After establishing a global two-tier panel last year, Barclays has launched a procurement process to formalise its flexible resourcing usage and establish its first contract-lawyer only panel.

A spokesperson for the bank confirmed the review was underway and the outcome was likely to take ‘months rather than weeks’. The panel will be used globally across the US, UK and Asia, but not all firms will necessarily serve all three markets.

Legal Business understands that the idea for a standalone contract lawyer panel was first mooted last year alongside the global panel review, however it was delayed due to time constraints and a heavy workload.

Over the last few years there has been an increased prevalence of contract lawyer services including Axiom, Berwin Leighton Paisner’s Lawyers on Demand and Pinsent Masons‘ Vario. It is understood that this is the first contract lawyer only panel arrangement for the bank, which previously used flexible resourcing on an ad hoc basis.

Following its global panel review last July, Barclays cut its global legal roster by 30% and moved to a streamlined two-tier system of ‘preferred’ and ‘approved’ firms running until 30 June 2016. Firms who made the list included a raft of US advisors such as Skadden, Arps, Slate, Meagher & Flom and Latham & Watkins.

Eversheds, TLT and Matthew Arnold & Baldwin were also appointed to Barclays’ preferred panel, which included all 11 firms that were previously on its mainstream ‘general advisory’ panel, namely Addleshaw Goddard; Allen & Overy; Clifford Chance; DLA Piper; Freshfields Bruckhaus Deringer; Hogan Lovells; Linklaters; Simmons & Simmons; Cleary Gottlieb Steen & Hamilton; Shearman & Sterling; and Sullivan & Cromwell.

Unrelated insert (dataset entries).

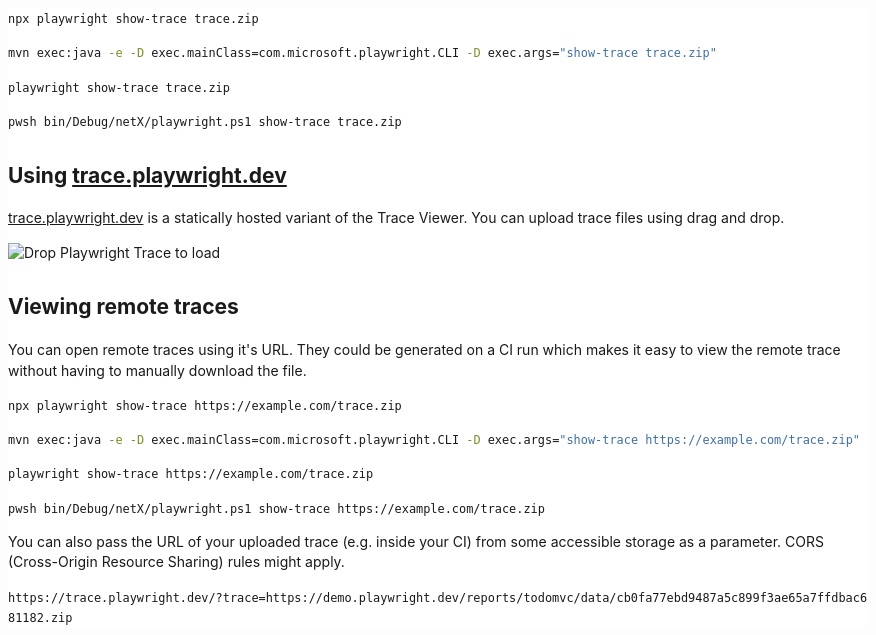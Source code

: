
 ```bash js
npx playwright show-trace trace.zip
```

```bash java
mvn exec:java -e -D exec.mainClass=com.microsoft.playwright.CLI -D exec.args="show-trace trace.zip"
```

```bash python
playwright show-trace trace.zip
```

```bash csharp
pwsh bin/Debug/netX/playwright.ps1 show-trace trace.zip
```

## Using [trace.playwright.dev](https://trace.playwright.dev)

[trace.playwright.dev](https://trace.playwright.dev) is a statically hosted variant of the Trace Viewer. You can upload trace files using drag and drop.


<img width="1119" alt="Drop Playwright Trace to load" src="https://user-images.githubusercontent.com/13063165/194577918-b4d45726-2692-4093-8a28-9e73552617ef.png" />

## Viewing remote traces

You can open remote traces using it's URL. They could be generated on a CI run which makes it easy to view the remote trace without having to manually download the file.

```bash js
npx playwright show-trace https://example.com/trace.zip
```

```bash java
mvn exec:java -e -D exec.mainClass=com.microsoft.playwright.CLI -D exec.args="show-trace https://example.com/trace.zip"
```

```bash python
playwright show-trace https://example.com/trace.zip
```

```bash csharp
pwsh bin/Debug/netX/playwright.ps1 show-trace https://example.com/trace.zip
```


You can also pass the URL of your uploaded trace (e.g. inside your CI) from some accessible storage as a parameter. CORS (Cross-Origin Resource Sharing) rules might apply.

```txt
https://trace.playwright.dev/?trace=https://demo.playwright.dev/reports/todomvc/data/cb0fa77ebd9487a5c899f3ae65a7ffdbac681182.zip
```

The review also saw Barclays shake up how it interacts with its external advisers with the introduction of corporate value accounts. The initiative, incorporated in the panel arrangements, allocates law firms an annual sum representing the value of legal services they must provide through various services, primarily legal advice and secondments and if in deficit by the end of the term they must repay the amount owed to the bank.